Active real estate USA investors understand that in order to plan for success and maximize returns, you have to pay attention to how you structure your real estate investment business. This includes the type of entity that you choose to own your US investment property.
Smart American real estate investors choose the LLC structure to own their US property portfolios. Here are seven reasons why;
1) There is no liability of members
- In a LLC, the individual owner or partners are called members.
- In a Limited Partnership, the General Partner has liability for the obligations of the Limited Partnership.
- In a General Partnership, all of the partners have liability.
- In a Corporation, there is not liability for shareholders or officers under most circumstances.
2) A LLC is a “flow through’ entity for Federal Income Tax purposes
- This means that income is taxed at the member level, not the entity or LLC level
- For example, if the LLC makes $100,000 of income and there are 10 equal members, each member is taxed for $10,000 at their personal income levels.
- This means that there is no tax at the LLC level.
3) There is flexibility in the structure of the management of the company
- There are unlimited options to structure LLC company management with a customized operating agreement.
- Corporations have more rigid statutory guidelines for management.
4) There is flexibility in structuring the relationships among the members
- For example: Requirements for the sale of units to non-members, the ability to remove members, the ability to remove or change management, and requirements for the ability to sell assets.
5) A LLC is not taxed twice like a corporation
- For example, if the LLC had $100,000 of income, the members would receive $100,000 and pay tax on their income.
- If a corporation has $100,000 of income, the company would pay $25,000 in tax and the shareholders would receive $75,000 and pay tax on their income.
6) Flow through losses and depreciation
- If the LLC owns real estate, then depreciation of the asset and any losses, including non-cash losses, are passed thought to the members personal income tax (benefit).

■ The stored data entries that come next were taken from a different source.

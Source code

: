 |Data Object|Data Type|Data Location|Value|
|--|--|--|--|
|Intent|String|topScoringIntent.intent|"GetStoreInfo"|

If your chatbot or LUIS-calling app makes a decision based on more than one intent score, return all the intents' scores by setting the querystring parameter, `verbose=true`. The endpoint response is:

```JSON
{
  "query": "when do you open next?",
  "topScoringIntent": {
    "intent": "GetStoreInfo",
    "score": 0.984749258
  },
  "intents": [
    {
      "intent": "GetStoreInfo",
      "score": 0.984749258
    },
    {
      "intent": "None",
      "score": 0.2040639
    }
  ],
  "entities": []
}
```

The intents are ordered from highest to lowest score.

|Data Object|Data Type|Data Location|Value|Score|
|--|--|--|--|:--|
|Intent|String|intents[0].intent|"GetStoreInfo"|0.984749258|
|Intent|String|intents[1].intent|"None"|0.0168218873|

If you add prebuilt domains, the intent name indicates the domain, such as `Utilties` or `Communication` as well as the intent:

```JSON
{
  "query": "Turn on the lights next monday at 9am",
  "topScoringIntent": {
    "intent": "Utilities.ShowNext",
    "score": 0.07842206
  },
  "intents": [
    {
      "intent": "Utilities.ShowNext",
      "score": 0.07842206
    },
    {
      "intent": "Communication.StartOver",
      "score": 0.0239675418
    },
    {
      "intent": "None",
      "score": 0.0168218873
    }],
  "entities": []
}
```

7) Non residents / US citizens are allowed to legally operate LLCs
- The United Stated does not restrict foreign ownership of LLCs
- Australians who own US property are required to file a US tax return for the LLC.
America Property Source works with USA real estate investors who take an active roll in creating their financial future. Owning investment property is a business and businesses have to be operated in a company structure. Always protect your investment interest and seek to maximize the legitimate tax benefits from owning USA real estate.